This Apache Hadoop Tutorial For Beginners Explains all about Big Data Hadoop, its Features, Framework, and Architecture in Detail:
In the previous tutorial, we discussed Big Data in detail. Now the question is how can we handle and process such a big volume of data with reliable and accurate results.
There is indeed a great solution provided by Apache and powered by Java i.e. Hadoop Framework.
What You Will Learn:
What Is Hadoop?
Apache Hadoop is an open-source framework to manage all types of data (Structured, Unstructured, and Semi-structured).
As we all know, if we want to process, store and manage our data then RDBMS is the best solution. But, data should be in a structured format to handle it with RDBMS. Also, if the size of data increases, then RDBMS is not capable of handling it and we need to perform Database clean up regularly.
This may cause historical data loss and can’t generate accurate and reliable results in some of the industries like Weather forecast, Banking, Insurance, Sales, etc. Another problem with RDBMS is that if the main server goes down then we may lose our important data and suffer a lot.

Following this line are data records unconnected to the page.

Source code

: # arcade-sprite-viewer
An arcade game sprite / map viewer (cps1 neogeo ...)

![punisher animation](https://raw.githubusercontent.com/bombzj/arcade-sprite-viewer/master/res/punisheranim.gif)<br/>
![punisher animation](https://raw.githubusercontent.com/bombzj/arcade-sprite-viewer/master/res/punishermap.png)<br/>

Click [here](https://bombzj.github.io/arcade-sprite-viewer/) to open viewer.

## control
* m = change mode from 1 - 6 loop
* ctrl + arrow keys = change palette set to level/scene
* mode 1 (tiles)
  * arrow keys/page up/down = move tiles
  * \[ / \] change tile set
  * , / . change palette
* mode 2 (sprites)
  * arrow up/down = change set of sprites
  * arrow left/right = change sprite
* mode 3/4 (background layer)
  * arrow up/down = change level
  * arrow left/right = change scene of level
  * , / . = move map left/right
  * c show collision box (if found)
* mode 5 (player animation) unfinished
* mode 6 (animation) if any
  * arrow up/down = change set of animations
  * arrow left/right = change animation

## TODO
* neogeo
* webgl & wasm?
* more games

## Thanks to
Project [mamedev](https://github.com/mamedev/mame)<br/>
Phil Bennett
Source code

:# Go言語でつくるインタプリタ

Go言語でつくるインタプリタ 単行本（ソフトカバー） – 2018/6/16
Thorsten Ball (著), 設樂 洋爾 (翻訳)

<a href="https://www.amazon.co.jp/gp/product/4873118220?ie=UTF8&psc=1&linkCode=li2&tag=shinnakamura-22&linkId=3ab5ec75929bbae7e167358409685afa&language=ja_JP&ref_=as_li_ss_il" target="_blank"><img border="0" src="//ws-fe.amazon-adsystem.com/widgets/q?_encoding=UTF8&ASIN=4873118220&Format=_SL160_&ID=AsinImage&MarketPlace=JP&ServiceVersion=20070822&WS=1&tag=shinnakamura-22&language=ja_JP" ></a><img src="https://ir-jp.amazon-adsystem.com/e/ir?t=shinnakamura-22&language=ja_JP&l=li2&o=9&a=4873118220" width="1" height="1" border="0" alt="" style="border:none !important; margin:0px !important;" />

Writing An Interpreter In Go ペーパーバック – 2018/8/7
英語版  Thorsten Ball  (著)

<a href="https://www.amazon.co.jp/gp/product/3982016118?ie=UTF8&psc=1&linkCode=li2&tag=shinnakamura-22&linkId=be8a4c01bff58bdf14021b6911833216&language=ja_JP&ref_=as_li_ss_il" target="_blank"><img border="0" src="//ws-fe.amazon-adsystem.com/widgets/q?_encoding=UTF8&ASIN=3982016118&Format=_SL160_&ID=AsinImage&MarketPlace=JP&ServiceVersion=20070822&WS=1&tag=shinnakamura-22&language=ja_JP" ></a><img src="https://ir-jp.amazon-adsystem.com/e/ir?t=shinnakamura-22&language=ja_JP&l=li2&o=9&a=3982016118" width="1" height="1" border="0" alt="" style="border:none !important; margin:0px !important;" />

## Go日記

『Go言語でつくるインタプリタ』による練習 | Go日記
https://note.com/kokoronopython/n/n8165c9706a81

In this tutorial, we will see how can we overcome these problems with Apache Hadoop.
Hadoop is a distributed file system and can store large volumes of data (data in petabytes and terabytes). Data processing speed is also very fast and provides reliable results as it has a very high fault-tolerance system.
Hadoop is a Java-based open-source programming framework that supports the Storing and Processing of Large Data sets in a distributed computing environment.
Hadoop is based on a Cluster Concept using commodity hardware. It does not require any complex configuration and we can establish the Hadoop environment with cheaper, simple, and lightweight configuration hardware.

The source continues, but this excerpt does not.